Non-Farm Payroll in the US Shows Inflation Concerns May Have Been Overdone

Goldilocks is a term used to describe a news release that shows an economy is running hot, but not too hot for concern that would cause a central bank to sound an alarm. The traditional headline number for Friday NFP showed the US added 313k jobs and outshone while the focus was on the Average Hourly Earnings or Wage Inflation component. Such a number bodes well for GDP growth with stable participation while wage inflation decelerated after January’s aggressive rise.

Next week, US CPI will also shine a spotlight on inflation pressures, and whether they’re increasing or diminishing.

The yield curve flattening above is known as bear flattening, which historically has been a development where riskier assets have outperformed.
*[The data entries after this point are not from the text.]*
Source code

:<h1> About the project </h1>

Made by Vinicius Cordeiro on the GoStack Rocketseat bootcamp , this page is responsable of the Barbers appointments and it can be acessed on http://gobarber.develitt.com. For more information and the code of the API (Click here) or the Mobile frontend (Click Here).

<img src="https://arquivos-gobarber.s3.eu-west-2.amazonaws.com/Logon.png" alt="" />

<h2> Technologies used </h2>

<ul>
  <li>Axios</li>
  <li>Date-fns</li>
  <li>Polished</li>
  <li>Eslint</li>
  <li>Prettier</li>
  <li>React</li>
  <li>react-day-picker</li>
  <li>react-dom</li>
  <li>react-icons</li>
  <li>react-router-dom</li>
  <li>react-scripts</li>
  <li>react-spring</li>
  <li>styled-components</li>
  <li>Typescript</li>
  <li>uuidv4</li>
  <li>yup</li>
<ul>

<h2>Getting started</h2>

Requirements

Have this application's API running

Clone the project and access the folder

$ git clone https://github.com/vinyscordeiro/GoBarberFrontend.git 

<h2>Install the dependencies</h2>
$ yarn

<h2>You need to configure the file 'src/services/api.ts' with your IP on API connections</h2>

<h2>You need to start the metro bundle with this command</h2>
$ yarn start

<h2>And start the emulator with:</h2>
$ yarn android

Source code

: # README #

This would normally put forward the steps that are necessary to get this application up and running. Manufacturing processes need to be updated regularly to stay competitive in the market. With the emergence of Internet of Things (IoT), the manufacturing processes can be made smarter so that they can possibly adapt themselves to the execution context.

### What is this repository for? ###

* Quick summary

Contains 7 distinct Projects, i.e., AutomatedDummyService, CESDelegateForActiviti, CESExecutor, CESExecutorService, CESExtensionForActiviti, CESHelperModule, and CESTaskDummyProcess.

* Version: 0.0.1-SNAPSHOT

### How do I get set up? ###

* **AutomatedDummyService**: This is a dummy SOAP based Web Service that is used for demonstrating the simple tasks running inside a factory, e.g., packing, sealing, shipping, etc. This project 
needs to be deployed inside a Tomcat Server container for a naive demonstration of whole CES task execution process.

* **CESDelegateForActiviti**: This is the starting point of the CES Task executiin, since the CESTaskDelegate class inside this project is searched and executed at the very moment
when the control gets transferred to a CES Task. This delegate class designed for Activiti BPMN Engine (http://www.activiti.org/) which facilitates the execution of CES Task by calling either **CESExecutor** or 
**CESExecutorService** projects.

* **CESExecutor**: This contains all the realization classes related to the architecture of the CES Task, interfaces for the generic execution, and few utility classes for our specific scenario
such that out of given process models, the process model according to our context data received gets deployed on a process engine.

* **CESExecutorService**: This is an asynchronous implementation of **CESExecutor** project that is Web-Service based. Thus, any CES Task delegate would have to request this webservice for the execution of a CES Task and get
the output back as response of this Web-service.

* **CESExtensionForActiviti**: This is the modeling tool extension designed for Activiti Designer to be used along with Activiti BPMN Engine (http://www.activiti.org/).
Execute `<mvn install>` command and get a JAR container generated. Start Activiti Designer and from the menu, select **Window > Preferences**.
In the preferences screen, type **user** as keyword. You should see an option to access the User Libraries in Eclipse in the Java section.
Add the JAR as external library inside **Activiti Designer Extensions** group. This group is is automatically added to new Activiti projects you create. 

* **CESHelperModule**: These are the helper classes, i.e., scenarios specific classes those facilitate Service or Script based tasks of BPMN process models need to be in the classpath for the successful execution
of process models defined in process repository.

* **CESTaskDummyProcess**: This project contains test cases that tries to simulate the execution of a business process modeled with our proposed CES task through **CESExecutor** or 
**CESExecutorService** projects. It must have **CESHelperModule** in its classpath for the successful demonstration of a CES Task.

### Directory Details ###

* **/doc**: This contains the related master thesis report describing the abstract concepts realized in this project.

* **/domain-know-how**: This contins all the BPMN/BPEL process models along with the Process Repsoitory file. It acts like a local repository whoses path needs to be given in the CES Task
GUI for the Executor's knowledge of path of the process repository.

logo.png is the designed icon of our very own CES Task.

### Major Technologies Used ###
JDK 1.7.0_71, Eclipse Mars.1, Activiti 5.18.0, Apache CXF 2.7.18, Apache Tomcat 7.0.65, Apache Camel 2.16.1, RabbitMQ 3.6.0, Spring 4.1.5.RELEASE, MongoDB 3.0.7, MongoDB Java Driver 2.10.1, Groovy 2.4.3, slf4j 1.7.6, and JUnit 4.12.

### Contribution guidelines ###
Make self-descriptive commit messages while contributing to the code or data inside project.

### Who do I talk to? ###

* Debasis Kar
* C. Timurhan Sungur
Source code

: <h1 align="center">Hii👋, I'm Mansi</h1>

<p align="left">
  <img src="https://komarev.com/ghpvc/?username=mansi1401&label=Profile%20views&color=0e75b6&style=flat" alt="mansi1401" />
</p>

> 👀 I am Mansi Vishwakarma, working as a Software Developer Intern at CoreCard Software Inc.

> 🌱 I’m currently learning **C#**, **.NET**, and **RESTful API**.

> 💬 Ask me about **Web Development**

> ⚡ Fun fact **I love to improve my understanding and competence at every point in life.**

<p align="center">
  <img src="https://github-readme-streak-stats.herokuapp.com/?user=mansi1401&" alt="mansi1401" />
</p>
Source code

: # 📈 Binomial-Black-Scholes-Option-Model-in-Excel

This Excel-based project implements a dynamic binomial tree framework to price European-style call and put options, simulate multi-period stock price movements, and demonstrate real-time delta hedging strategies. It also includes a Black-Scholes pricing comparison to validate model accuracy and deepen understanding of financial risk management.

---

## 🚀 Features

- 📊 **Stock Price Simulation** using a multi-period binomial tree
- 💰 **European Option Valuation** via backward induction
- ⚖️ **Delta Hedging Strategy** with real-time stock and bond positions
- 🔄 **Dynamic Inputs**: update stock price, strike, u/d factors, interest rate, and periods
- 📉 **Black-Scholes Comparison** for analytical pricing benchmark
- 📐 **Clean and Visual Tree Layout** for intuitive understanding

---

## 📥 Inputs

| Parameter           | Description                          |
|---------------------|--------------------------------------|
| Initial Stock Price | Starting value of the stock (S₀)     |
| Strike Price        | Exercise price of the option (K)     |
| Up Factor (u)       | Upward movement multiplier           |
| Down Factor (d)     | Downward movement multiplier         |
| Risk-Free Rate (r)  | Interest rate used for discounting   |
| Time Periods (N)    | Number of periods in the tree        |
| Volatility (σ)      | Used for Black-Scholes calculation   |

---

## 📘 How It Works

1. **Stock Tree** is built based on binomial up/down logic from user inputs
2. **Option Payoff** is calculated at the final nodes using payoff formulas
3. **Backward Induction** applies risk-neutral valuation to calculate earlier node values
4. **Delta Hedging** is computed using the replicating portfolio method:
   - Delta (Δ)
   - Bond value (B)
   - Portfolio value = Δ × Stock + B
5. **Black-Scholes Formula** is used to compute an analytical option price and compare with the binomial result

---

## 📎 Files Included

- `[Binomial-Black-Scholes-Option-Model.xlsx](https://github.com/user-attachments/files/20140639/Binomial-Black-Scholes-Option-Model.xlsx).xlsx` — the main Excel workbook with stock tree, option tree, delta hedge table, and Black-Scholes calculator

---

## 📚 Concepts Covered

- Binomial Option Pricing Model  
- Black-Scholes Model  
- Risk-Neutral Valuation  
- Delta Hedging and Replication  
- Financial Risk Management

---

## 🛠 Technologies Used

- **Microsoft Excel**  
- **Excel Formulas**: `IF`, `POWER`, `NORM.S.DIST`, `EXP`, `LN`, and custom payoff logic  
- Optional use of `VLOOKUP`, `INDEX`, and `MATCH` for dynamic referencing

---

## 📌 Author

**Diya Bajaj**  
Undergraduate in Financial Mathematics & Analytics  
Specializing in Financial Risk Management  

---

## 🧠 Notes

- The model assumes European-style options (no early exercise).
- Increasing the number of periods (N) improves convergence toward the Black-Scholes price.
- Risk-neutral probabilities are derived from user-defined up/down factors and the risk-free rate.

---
Bear flattening often happens when the short-end or in the yield curve used above known as, the US 2 year rate increases more than the long-term or US 10 year rate. Typically, this is because long-term growth is in doubt when compared to short-term growth or inflation drivers.

Friday’s CFTC Commitment of Traders report showed the bear flattening trend has the full support of institutions that sold bonds on the back end of the yield curve with more aggressive shorts showing up in the belly of the curve.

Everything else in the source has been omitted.